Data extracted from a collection
......

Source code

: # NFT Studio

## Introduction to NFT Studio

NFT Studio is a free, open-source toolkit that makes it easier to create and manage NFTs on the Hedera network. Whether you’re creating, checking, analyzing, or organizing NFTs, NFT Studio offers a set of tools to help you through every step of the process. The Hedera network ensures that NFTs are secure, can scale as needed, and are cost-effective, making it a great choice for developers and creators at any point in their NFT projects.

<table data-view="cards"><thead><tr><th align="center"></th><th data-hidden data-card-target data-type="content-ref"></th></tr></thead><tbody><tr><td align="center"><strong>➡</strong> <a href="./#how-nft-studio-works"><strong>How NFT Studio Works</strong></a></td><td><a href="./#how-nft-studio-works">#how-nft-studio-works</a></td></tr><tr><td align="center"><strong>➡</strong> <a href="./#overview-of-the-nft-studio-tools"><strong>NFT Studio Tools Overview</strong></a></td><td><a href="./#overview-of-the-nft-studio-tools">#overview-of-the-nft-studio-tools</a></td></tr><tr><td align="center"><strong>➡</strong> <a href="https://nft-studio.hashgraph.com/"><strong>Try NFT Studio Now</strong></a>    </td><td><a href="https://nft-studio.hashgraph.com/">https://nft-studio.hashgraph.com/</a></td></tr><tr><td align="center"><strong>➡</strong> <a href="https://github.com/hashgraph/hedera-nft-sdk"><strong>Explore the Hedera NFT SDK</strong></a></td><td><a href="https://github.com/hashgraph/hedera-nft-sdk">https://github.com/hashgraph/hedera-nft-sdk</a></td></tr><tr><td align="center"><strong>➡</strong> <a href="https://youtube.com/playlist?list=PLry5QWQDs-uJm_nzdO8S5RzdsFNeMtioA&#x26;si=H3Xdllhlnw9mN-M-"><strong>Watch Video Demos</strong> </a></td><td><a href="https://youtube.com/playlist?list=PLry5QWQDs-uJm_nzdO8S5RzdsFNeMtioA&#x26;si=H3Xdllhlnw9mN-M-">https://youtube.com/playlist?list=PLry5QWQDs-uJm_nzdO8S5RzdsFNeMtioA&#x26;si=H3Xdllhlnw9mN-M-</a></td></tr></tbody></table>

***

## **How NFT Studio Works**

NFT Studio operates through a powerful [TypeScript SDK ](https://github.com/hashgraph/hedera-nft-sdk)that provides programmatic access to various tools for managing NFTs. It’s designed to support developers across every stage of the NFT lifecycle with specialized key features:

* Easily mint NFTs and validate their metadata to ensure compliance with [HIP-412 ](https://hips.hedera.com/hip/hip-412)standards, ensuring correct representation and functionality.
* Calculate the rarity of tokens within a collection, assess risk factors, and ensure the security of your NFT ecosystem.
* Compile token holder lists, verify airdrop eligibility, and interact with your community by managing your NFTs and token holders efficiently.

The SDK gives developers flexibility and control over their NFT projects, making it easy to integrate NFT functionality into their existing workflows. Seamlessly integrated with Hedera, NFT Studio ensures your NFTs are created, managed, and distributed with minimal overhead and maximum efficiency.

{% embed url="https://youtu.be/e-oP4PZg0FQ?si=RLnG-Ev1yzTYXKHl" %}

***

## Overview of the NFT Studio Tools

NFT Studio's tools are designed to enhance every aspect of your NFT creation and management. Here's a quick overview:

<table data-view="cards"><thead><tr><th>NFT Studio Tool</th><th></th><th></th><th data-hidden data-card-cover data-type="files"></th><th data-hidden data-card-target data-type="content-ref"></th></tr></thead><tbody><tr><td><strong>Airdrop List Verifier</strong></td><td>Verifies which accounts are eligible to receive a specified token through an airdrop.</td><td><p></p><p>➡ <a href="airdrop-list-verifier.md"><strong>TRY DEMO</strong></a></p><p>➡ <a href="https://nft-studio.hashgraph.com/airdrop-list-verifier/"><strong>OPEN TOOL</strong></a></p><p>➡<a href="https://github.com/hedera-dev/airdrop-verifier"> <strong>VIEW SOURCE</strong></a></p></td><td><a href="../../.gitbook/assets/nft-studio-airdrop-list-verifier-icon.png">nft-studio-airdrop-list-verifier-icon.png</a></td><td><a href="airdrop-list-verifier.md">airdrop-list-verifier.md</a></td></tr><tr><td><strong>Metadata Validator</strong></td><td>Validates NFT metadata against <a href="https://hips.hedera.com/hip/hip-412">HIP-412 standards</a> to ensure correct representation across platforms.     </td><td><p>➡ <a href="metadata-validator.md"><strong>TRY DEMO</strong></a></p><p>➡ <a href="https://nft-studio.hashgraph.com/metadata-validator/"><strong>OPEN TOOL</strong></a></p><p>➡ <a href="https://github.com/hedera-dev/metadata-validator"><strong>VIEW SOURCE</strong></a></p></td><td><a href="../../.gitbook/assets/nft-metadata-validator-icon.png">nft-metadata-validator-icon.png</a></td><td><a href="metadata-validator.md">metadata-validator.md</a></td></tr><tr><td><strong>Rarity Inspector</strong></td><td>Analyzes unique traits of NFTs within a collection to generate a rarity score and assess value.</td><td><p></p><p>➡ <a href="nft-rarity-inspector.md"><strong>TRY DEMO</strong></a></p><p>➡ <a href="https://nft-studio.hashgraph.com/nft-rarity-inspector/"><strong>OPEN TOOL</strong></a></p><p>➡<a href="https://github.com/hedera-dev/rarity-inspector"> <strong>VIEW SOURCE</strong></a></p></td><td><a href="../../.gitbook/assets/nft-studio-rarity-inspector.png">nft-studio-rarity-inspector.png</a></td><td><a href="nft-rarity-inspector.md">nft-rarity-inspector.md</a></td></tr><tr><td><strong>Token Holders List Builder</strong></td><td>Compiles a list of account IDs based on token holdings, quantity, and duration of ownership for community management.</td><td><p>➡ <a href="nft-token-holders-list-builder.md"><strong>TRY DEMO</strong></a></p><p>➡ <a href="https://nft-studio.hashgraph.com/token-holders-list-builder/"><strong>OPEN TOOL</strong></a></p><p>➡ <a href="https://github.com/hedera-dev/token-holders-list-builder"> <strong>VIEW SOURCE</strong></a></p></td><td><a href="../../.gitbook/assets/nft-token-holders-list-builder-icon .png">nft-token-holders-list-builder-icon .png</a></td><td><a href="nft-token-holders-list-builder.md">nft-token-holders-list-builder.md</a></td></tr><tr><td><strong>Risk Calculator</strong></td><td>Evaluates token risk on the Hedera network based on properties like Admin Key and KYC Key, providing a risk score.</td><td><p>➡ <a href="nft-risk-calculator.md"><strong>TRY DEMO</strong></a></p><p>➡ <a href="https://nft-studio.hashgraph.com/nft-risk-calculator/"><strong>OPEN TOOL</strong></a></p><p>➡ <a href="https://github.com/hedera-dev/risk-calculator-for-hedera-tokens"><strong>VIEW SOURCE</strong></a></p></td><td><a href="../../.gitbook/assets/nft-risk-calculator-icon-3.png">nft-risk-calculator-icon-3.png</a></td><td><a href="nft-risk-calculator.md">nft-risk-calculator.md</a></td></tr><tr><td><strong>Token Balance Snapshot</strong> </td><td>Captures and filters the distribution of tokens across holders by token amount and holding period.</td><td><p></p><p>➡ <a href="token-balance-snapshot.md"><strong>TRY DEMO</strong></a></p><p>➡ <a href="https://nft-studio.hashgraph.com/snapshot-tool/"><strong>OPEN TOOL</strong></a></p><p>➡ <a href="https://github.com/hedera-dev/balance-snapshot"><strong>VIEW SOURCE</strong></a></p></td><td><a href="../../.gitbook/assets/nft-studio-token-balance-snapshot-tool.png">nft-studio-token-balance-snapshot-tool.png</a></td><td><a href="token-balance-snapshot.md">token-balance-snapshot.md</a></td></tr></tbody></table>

......

[How to complete this task] Copy range, inclusive: the line holding "## **How NFT Studio Works**" to the line holding "NFT Studio's tools". Reproduce exactly those lines of the records above and no others.

[Task output]
## **How NFT Studio Works**

NFT Studio operates through a powerful [TypeScript SDK ](https://github.com/hashgraph/hedera-nft-sdk)that provides programmatic access to various tools for managing NFTs. It’s designed to support developers across every stage of the NFT lifecycle with specialized key features:

* Easily mint NFTs and validate their metadata to ensure compliance with [HIP-412 ](https://hips.hedera.com/hip/hip-412)standards, ensuring correct representation and functionality.
* Calculate the rarity of tokens within a collection, assess risk factors, and ensure the security of your NFT ecosystem.
* Compile token holder lists, verify airdrop eligibility, and interact with your community by managing your NFTs and token holders efficiently.

The SDK gives developers flexibility and control over their NFT projects, making it easy to integrate NFT functionality into their existing workflows. Seamlessly integrated with Hedera, NFT Studio ensures your NFTs are created, managed, and distributed with minimal overhead and maximum efficiency.

{% embed url="https://youtu.be/e-oP4PZg0FQ?si=RLnG-Ev1yzTYXKHl" %}

***

## Overview of the NFT Studio Tools

NFT Studio's tools are designed to enhance every aspect of your NFT creation and management. Here's a quick overview:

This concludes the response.